At 304, FIG. 3, the machine is partitioned to form partitions P1 and P2, with source partition P1 hosting VMs VM1-VMN. At 305, the new hypervisor is loaded onto target partition P2. Note that the consolidating 303 can occur before or after the partitioning at 304 and even after the installing at 305. At 306, FIG. 2, virtual machines VM1-VMN are migrated from the guest hypervisor to the new hypervisor, effecting exchange 152 of FIG. 1. The source partition P1 is destroyed at 307.

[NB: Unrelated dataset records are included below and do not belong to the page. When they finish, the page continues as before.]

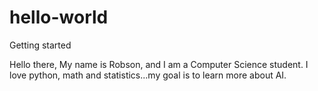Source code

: # hello-world
Getting started

Hello there, My name is Robson, and I am a Computer Science student. I love python, math and statistics...my goal is to learn more about AI.
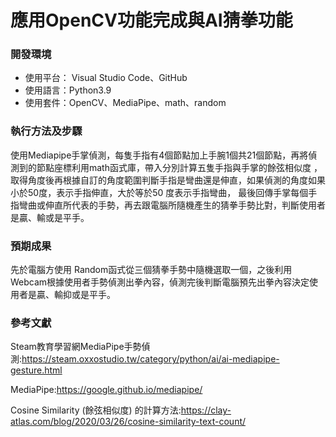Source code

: # 應用OpenCV功能完成與AI猜拳功能

### 開發環境
* 使用平台： Visual Studio Code、GitHub
* 使用語言：Python3.9
* 使用套件：OpenCV、MediaPipe、math、random
### 執行方法及步驟
使用Mediapipe手掌偵測，每隻手指有4個節點加上手腕1個共21個節點，再將偵測到的節點座標利用math函式庫，帶入分別計算五隻手指與手掌的餘弦相似度
，取得角度後再根據自訂的角度範圍判斷手指是彎曲還是伸直，如果偵測的角度如果小於50度，表示手指伸直，大於等於50 度表示手指彎曲，
最後回傳手掌每個手指彎曲或伸直所代表的手勢，再去跟電腦所隨機產生的猜拳手勢比對，判斷使用者是贏、輸或是平手。







### 預期成果
先於電腦方使用 Random函式從三個猜拳手勢中隨機選取一個，之後利用Webcam根據使用者手勢偵測出拳內容，偵測完後判斷電腦預先出拳內容決定使用者是贏、輸抑或是平手。

### 參考文獻
Steam教育學習網MediaPipe手勢偵測:https://steam.oxxostudio.tw/category/python/ai/ai-mediapipe-gesture.html

MediaPipe:https://google.github.io/mediapipe/ 
 
Cosine Similarity (餘弦相似度) 的計算方法:https://clay-atlas.com/blog/2020/03/26/cosine-similarity-text-count/


  
 

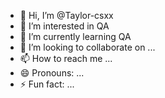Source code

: - 👋 Hi, I’m @Taylor-csxx
- 👀 I’m interested in QA
- 🌱 I’m currently learning QA
- 💞️ I’m looking to collaborate on ...
- 📫 How to reach me ...
- 😄 Pronouns: ...
- ⚡ Fun fact: ...

<!---
Taylor-csxx/Taylor-csxx is a ✨ special ✨ repository because its `README.md` (this file) appears on your GitHub profile.
You can click the Preview link to take a look at your changes.
--->
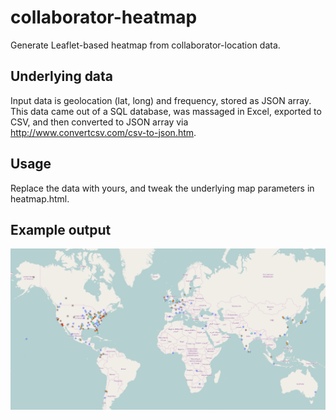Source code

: # collaborator-heatmap
Generate Leaflet-based heatmap from collaborator-location data.

## Underlying data
Input data is geolocation (lat, long) and frequency, stored as JSON array. This data came out of a SQL database, was massaged in Excel,
exported to CSV, and then converted to JSON array via http://www.convertcsv.com/csv-to-json.htm.

## Usage
Replace the data with yours, and tweak the underlying map parameters in heatmap.html.

## Example output
![collaborator map image](https://raw.githubusercontent.com/c5creative/collaborator-heatmap/master/images/collaborator-heatmap.png)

At 308, FIG. 3 virtual machines VM1-VMN are migrated from the guest hypervisor to the new hypervisor, effecting dissociation 153 of FIG. 1. At 309, FIG. 3, virtual machine VM0 can be terminated, completing the hypervisor exchange. The new hypervisor can be an upgraded version of the old version, so process 300 can be used as a same-machine hypervisor upgrade process.


In the case that the hypervisors are versions of VMware's ESX, process 300 uses a technique called loadESX to side-load the new hypervisor on a partition of the machine and to issue a fast migration from the source partition to the target partition. During this migration, if the virtual machines were not consolidated, an error could leave the computer system in a state that from which there was no practical recovery. However, because of the consolidation, there is only one virtual machine being migrated; therefore, a failed migration can be resolved by simply destroying the second partition which will revert the system to a known state.


One giant advantage of virtualization is that a virtual machine can run anywhere and the underneath hardware can change at any time without the virtual machine being aware of it. Thus, one can easily transform a system with N virtual machines to a system with only one virtual machine by simply creating a nested ESX VM and migrating all the other virtual machines onto it. Once the consolidation is complete, a new partition can be created with a fresh ESX. One can then migrate the nested ESX from the old partition to the new one. Lastly, the source partition can be destroyed, and all the nested ESX virtual machines can be migrated to the host ESX. Here is process 300 in algorithmic form, where the hypervisors are versions of ESX.


def upgradeESX( ):

    • nESX=createNestedESX( )
    • forall vm in host:
      • migrate vm into nESX
    • part=createPartition( )
    • partESX=loadESX(part)
    • migrate nESX into partESX
    • destroyOldPartition( )
    • forall vm in nESX:
      • migrate vm into partESX
    • destroy nESX


      Note that “loadESX is simply referring to the process of launching another ESXi instance on a subset of the hardware.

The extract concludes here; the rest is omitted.